- _Exercise objective_: Repeat, please, exactly the lines from the one that has "Plot code relevant" through the end of the records below, with pictures dropped.

(Saved entries)

—————

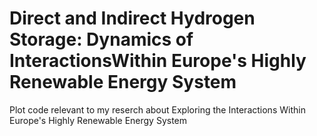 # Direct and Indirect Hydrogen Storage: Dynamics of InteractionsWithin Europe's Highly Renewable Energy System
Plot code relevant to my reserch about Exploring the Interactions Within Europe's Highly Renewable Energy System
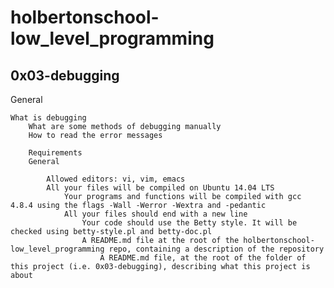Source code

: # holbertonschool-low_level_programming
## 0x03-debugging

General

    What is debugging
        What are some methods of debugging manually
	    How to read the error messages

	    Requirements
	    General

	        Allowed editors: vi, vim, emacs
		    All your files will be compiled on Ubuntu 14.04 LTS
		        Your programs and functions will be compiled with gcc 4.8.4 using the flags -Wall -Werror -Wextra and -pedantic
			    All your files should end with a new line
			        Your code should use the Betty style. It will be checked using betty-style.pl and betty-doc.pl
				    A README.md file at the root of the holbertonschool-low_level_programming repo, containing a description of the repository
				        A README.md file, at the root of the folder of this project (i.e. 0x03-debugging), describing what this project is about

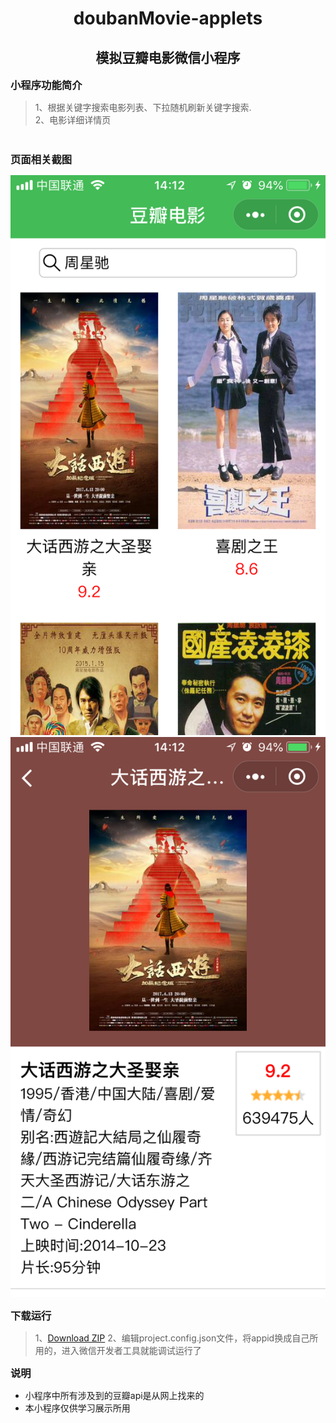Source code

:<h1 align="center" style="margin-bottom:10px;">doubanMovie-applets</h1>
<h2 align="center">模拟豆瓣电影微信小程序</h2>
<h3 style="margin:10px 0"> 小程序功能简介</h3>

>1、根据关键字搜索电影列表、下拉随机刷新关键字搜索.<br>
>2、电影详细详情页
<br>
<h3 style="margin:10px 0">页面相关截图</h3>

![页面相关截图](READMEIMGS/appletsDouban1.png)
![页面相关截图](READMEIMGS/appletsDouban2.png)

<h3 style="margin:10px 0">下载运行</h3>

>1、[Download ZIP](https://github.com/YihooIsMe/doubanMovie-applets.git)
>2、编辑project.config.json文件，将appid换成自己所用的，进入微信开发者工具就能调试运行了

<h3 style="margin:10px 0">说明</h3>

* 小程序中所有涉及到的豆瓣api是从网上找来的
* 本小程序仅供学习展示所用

—————

- _Problem solution_:
Plot code relevant to my reserch about Exploring the Interactions Within Europe's Highly Renewable Energy System
Source code

: # holbertonschool-low_level_programming
## 0x03-debugging

General

    What is debugging
        What are some methods of debugging manually
	    How to read the error messages

	    Requirements
	    General

	        Allowed editors: vi, vim, emacs
		    All your files will be compiled on Ubuntu 14.04 LTS
		        Your programs and functions will be compiled with gcc 4.8.4 using the flags -Wall -Werror -Wextra and -pedantic
			    All your files should end with a new line
			        Your code should use the Betty style. It will be checked using betty-style.pl and betty-doc.pl
				    A README.md file at the root of the holbertonschool-low_level_programming repo, containing a description of the repository
				        A README.md file, at the root of the folder of this project (i.e. 0x03-debugging), describing what this project is about

Source code

:<h1 align="center" style="margin-bottom:10px;">doubanMovie-applets</h1>
<h2 align="center">模拟豆瓣电影微信小程序</h2>
<h3 style="margin:10px 0"> 小程序功能简介</h3>

>1、根据关键字搜索电影列表、下拉随机刷新关键字搜索.<br>
>2、电影详细详情页
<br>
<h3 style="margin:10px 0">页面相关截图</h3>

![页面相关截图](READMEIMGS/appletsDouban1.png)
![页面相关截图](READMEIMGS/appletsDouban2.png)

<h3 style="margin:10px 0">下载运行</h3>

>1、[Download ZIP](https://github.com/YihooIsMe/doubanMovie-applets.git)
>2、编辑project.config.json文件，将appid换成自己所用的，进入微信开发者工具就能调试运行了

<h3 style="margin:10px 0">说明</h3>

* 小程序中所有涉及到的豆瓣api是从网上找来的
* 本小程序仅供学习展示所用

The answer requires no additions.